1 ...8 9 10 12 13 14 ...18 Waldenström hatte eine große, weiße, dreistöckige Villa in Djursholm an der Grenze von Stockholm. Das Haus war wunderschön, mit einer großen Veranda, die auf den gepflegten Park mit dem englischen Rasen hinausging, der sich bis zum Wasser erstreckte. Unten am Steg lag normalerweise Lennarts Cigarette-Racerboot im Bootshaus. Aber nun war Winter und es lag noch immer Eis auf dem See, der das Wasser daran hinderte, stimmungsvoll an den Steg zu plätschern. Das Haus und vor allem seine Umgebung sahen im Sommer am besten aus.
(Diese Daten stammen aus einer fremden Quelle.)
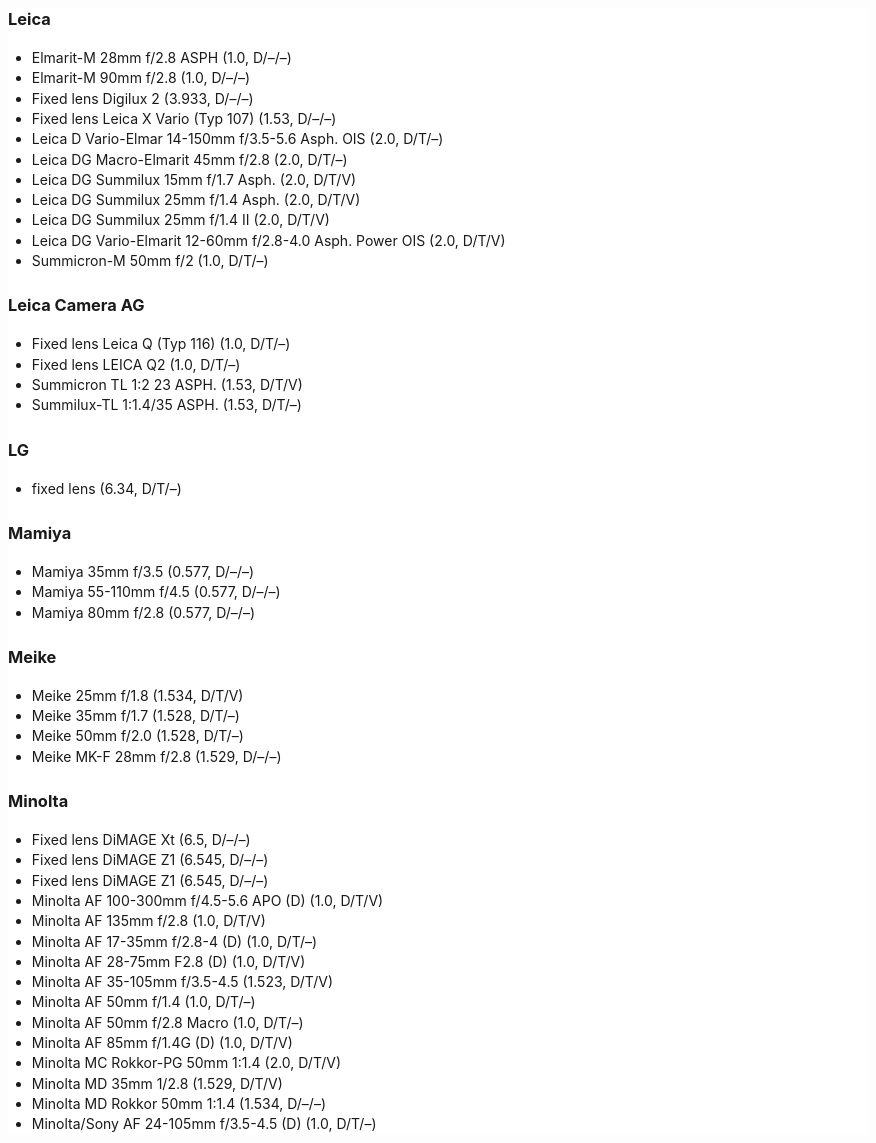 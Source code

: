 ### Leica

* Elmarit-M 28mm f/2.8 ASPH (1.0, D/–/–)
* Elmarit-M 90mm f/2.8 (1.0, D/–/–)
* Fixed lens Digilux 2 (3.933, D/–/–)
* Fixed lens Leica X Vario (Typ 107) (1.53, D/–/–)
* Leica D Vario-Elmar 14-150mm f/3.5-5.6 Asph. OIS (2.0, D/T/–)
* Leica DG Macro-Elmarit 45mm f/2.8 (2.0, D/T/–)
* Leica DG Summilux 15mm f/1.7 Asph. (2.0, D/T/V)
* Leica DG Summilux 25mm f/1.4 Asph. (2.0, D/T/V)
* Leica DG Summilux 25mm f/1.4 II (2.0, D/T/V)
* Leica DG Vario-Elmarit 12-60mm f/2.8-4.0 Asph. Power OIS (2.0, D/T/V)
* Summicron-M 50mm f/2 (1.0, D/T/–)

### Leica Camera AG

* Fixed lens Leica Q (Typ 116) (1.0, D/T/–)
* Fixed lens LEICA Q2 (1.0, D/T/–)
* Summicron TL 1:2 23 ASPH. (1.53, D/T/V)
* Summilux-TL 1:1.4/35 ASPH. (1.53, D/T/–)

### LG

* fixed lens (6.34, D/T/–)

### Mamiya

* Mamiya 35mm f/3.5 (0.577, D/–/–)
* Mamiya 55-110mm f/4.5 (0.577, D/–/–)
* Mamiya 80mm f/2.8 (0.577, D/–/–)

### Meike

* Meike 25mm f/1.8 (1.534, D/T/V)
* Meike 35mm f/1.7 (1.528, D/T/–)
* Meike 50mm f/2.0 (1.528, D/T/–)
* Meike MK-F 28mm f/2.8 (1.529, D/–/–)

### Minolta

* Fixed lens DiMAGE Xt (6.5, D/–/–)
* Fixed lens DiMAGE Z1 (6.545, D/–/–)
* Fixed lens DiMAGE Z1 (6.545, D/–/–)
* Minolta AF 100-300mm f/4.5-5.6 APO (D) (1.0, D/T/V)
* Minolta AF 135mm f/2.8 (1.0, D/T/V)
* Minolta AF 17-35mm f/2.8-4 (D) (1.0, D/T/–)
* Minolta AF 28-75mm F2.8 (D) (1.0, D/T/V)
* Minolta AF 35-105mm f/3.5-4.5 (1.523, D/T/V)
* Minolta AF 50mm f/1.4 (1.0, D/T/–)
* Minolta AF 50mm f/2.8 Macro (1.0, D/T/–)
* Minolta AF 85mm f/1.4G (D) (1.0, D/T/V)
* Minolta MC Rokkor-PG 50mm 1:1.4 (2.0, D/T/V)
* Minolta MD 35mm 1/2.8 (1.529, D/T/V)
* Minolta MD Rokkor 50mm 1:1.4 (1.534, D/–/–)
* Minolta/Sony AF 24-105mm f/3.5-4.5 (D) (1.0, D/T/–)
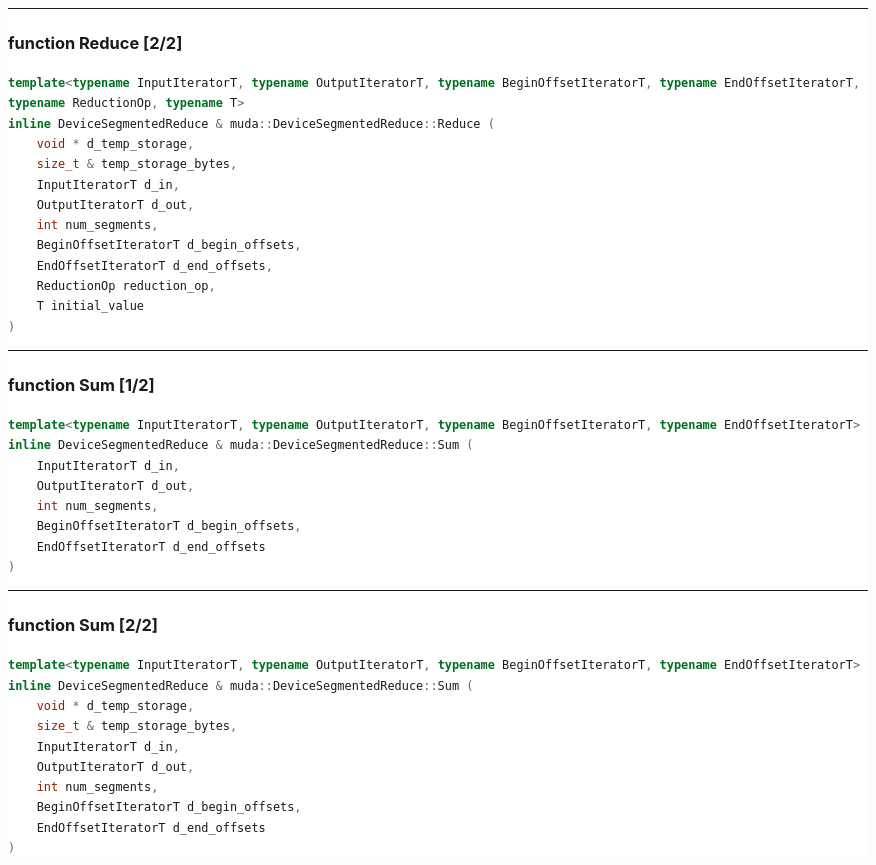 


<hr>



### function Reduce [2/2]

```C++
template<typename InputIteratorT, typename OutputIteratorT, typename BeginOffsetIteratorT, typename EndOffsetIteratorT, typename ReductionOp, typename T>
inline DeviceSegmentedReduce & muda::DeviceSegmentedReduce::Reduce (
    void * d_temp_storage,
    size_t & temp_storage_bytes,
    InputIteratorT d_in,
    OutputIteratorT d_out,
    int num_segments,
    BeginOffsetIteratorT d_begin_offsets,
    EndOffsetIteratorT d_end_offsets,
    ReductionOp reduction_op,
    T initial_value
) 
```




<hr>



### function Sum [1/2]

```C++
template<typename InputIteratorT, typename OutputIteratorT, typename BeginOffsetIteratorT, typename EndOffsetIteratorT>
inline DeviceSegmentedReduce & muda::DeviceSegmentedReduce::Sum (
    InputIteratorT d_in,
    OutputIteratorT d_out,
    int num_segments,
    BeginOffsetIteratorT d_begin_offsets,
    EndOffsetIteratorT d_end_offsets
) 
```




<hr>



### function Sum [2/2]

```C++
template<typename InputIteratorT, typename OutputIteratorT, typename BeginOffsetIteratorT, typename EndOffsetIteratorT>
inline DeviceSegmentedReduce & muda::DeviceSegmentedReduce::Sum (
    void * d_temp_storage,
    size_t & temp_storage_bytes,
    InputIteratorT d_in,
    OutputIteratorT d_out,
    int num_segments,
    BeginOffsetIteratorT d_begin_offsets,
    EndOffsetIteratorT d_end_offsets
) 
```
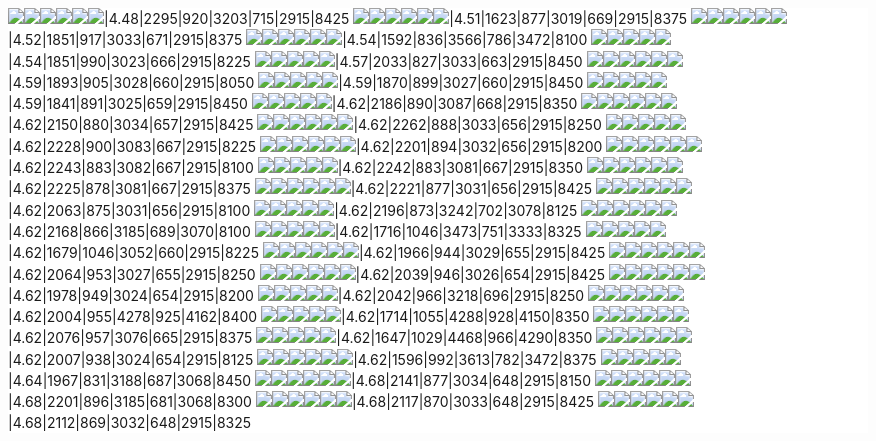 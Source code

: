![](/item/3072.png)![](/item/3179.png)![](/item/1001.png)![](/item/1055.png)![](/item/1038.png)![](/item/1037.png)|4.48|2295|920|3203|715|2915|8425
![](/item/3087.png)![](/item/3085.png)![](/item/1053.png)![](/item/1055.png)![](/item/1037.png)![](/item/1036.png)|4.51|1623|877|3019|669|2915|8375
![](/item/3095.png)![](/item/3046.png)![](/item/1053.png)![](/item/1055.png)![](/item/1037.png)![](/item/1036.png)|4.52|1851|917|3033|671|2915|8375
![](/item/6672.png)![](/item/3071.png)![](/item/1001.png)![](/item/1053.png)![](/item/1055.png)![](/item/1036.png)|4.54|1592|836|3566|786|3472|8100
![](/item/3095.png)![](/item/3094.png)![](/item/1053.png)![](/item/1055.png)![](/item/1037.png)|4.54|1851|990|3023|666|2915|8225
![](/item/6696.png)![](/item/6693.png)![](/item/1053.png)![](/item/1055.png)![](/item/3006.png)|4.57|2033|827|3033|663|2915|8450
![](/item/3006.png)![](/item/3087.png)![](/item/1053.png)![](/item/1055.png)![](/item/1038.png)![](/item/1038.png)|4.59|1893|905|3028|660|2915|8050
![](/item/6696.png)![](/item/3087.png)![](/item/1053.png)![](/item/1055.png)![](/item/3006.png)|4.59|1870|899|3027|660|2915|8450
![](/item/3087.png)![](/item/6693.png)![](/item/1053.png)![](/item/1055.png)![](/item/3006.png)|4.59|1841|891|3025|659|2915|8450
![](/item/3074.png)![](/item/3508.png)![](/item/1001.png)![](/item/1055.png)![](/item/1038.png)|4.62|2186|890|3087|668|2915|8350
![](/item/6696.png)![](/item/3508.png)![](/item/1001.png)![](/item/1053.png)![](/item/1055.png)![](/item/1037.png)|4.62|2150|880|3034|657|2915|8425
![](/item/6696.png)![](/item/3179.png)![](/item/1001.png)![](/item/1053.png)![](/item/1055.png)![](/item/1038.png)|4.62|2262|888|3033|656|2915|8250
![](/item/3074.png)![](/item/6694.png)![](/item/1001.png)![](/item/1055.png)![](/item/1037.png)|4.62|2228|900|3083|667|2915|8225
![](/item/6696.png)![](/item/6694.png)![](/item/1001.png)![](/item/1053.png)![](/item/1055.png)![](/item/1036.png)|4.62|2201|894|3032|656|2915|8200
![](/item/3074.png)![](/item/3179.png)![](/item/1001.png)![](/item/1055.png)![](/item/1038.png)![](/item/1036.png)|4.62|2243|883|3082|667|2915|8100
![](/item/3074.png)![](/item/3004.png)![](/item/1001.png)![](/item/1055.png)![](/item/1038.png)|4.62|2242|883|3081|667|2915|8350
![](/item/3074.png)![](/item/6693.png)![](/item/1001.png)![](/item/1055.png)![](/item/1037.png)![](/item/1036.png)|4.62|2225|878|3081|667|2915|8375
![](/item/6696.png)![](/item/3004.png)![](/item/1001.png)![](/item/1053.png)![](/item/1055.png)![](/item/1037.png)|4.62|2221|877|3031|656|2915|8425
![](/item/3508.png)![](/item/6694.png)![](/item/1001.png)![](/item/1053.png)![](/item/1055.png)![](/item/1036.png)|4.62|2063|875|3031|656|2915|8100
![](/item/3074.png)![](/item/6692.png)![](/item/1001.png)![](/item/1055.png)![](/item/1037.png)|4.62|2196|873|3242|702|3078|8125
![](/item/6696.png)![](/item/6692.png)![](/item/1001.png)![](/item/1053.png)![](/item/1055.png)![](/item/1036.png)|4.62|2168|866|3185|689|3070|8100
![](/item/3153.png)![](/item/3161.png)![](/item/1001.png)![](/item/1055.png)![](/item/1037.png)|4.62|1716|1046|3473|751|3333|8325
![](/item/3153.png)![](/item/6333.png)![](/item/1001.png)![](/item/1055.png)![](/item/1037.png)|4.62|1679|1046|3052|660|2915|8225
![](/item/3087.png)![](/item/3508.png)![](/item/1001.png)![](/item/1053.png)![](/item/1055.png)![](/item/1037.png)|4.62|1966|944|3029|655|2915|8425
![](/item/3087.png)![](/item/3179.png)![](/item/1001.png)![](/item/1053.png)![](/item/1055.png)![](/item/1038.png)|4.62|2064|953|3027|655|2915|8250
![](/item/3087.png)![](/item/3004.png)![](/item/1001.png)![](/item/1053.png)![](/item/1055.png)![](/item/1037.png)|4.62|2039|946|3026|654|2915|8425
![](/item/3087.png)![](/item/6694.png)![](/item/1001.png)![](/item/1053.png)![](/item/1055.png)![](/item/1036.png)|4.62|1978|949|3024|654|2915|8200
![](/item/3072.png)![](/item/3087.png)![](/item/1001.png)![](/item/1055.png)![](/item/1038.png)|4.62|2042|966|3218|696|2915|8250
![](/item/6673.png)![](/item/3087.png)![](/item/1001.png)![](/item/1055.png)![](/item/1038.png)![](/item/1036.png)|4.62|2004|955|4278|925|4162|8400
![](/item/3153.png)![](/item/3026.png)![](/item/1001.png)![](/item/1055.png)![](/item/1038.png)|4.62|1714|1055|4288|928|4150|8350
![](/item/3074.png)![](/item/3087.png)![](/item/1001.png)![](/item/1055.png)![](/item/1037.png)![](/item/1036.png)|4.62|2076|957|3076|665|2915|8375
![](/item/3153.png)![](/item/6035.png)![](/item/1001.png)![](/item/1055.png)![](/item/1038.png)|4.62|1647|1029|4468|966|4290|8350
![](/item/3087.png)![](/item/6695.png)![](/item/1001.png)![](/item/1053.png)![](/item/1055.png)![](/item/1037.png)|4.62|2007|938|3024|654|2915|8125
![](/item/3153.png)![](/item/3071.png)![](/item/1001.png)![](/item/1055.png)![](/item/1037.png)![](/item/1036.png)|4.62|1596|992|3613|782|3472|8375
![](/item/3508.png)![](/item/6692.png)![](/item/1053.png)![](/item/1055.png)![](/item/3006.png)|4.64|1967|831|3188|687|3068|8450
![](/item/3508.png)![](/item/3179.png)![](/item/1001.png)![](/item/1053.png)![](/item/1055.png)![](/item/1038.png)|4.68|2141|877|3034|648|2915|8150
![](/item/6694.png)![](/item/6692.png)![](/item/1001.png)![](/item/1053.png)![](/item/1055.png)![](/item/1036.png)|4.68|2201|896|3185|681|3068|8300
![](/item/3508.png)![](/item/6693.png)![](/item/1001.png)![](/item/1053.png)![](/item/1055.png)![](/item/1037.png)|4.68|2117|870|3033|648|2915|8425
![](/item/3508.png)![](/item/3004.png)![](/item/1001.png)![](/item/1053.png)![](/item/1055.png)![](/item/1037.png)|4.68|2112|869|3032|648|2915|8325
Der Park wurde, ebenso wie das Haus, von einem einzigen Mann gepflegt: Evert Jakobsson, der als Familieninstitution bereits seit fast 35 Jahren angestellt war. Evert war schlicht und ergreifend unverzichtbar. Anna-Lisa Waldenström pflegte zu sagen, dass man ohne ihn die Djurholmsvilla auch einfach abreißen könnte. Er wohnte unten in der Dienstbotenwohnung an der Rückseite des Hauses. Der Rest der Villa stand die meiste Zeit leer. Die Herrschaften Waldenström selbst wohnten, seit auch das jüngste Kind ausgezogen war, in ihrer Wohnung auf Östermalm und benutzten die Villa nur bei besonderen Einladungen.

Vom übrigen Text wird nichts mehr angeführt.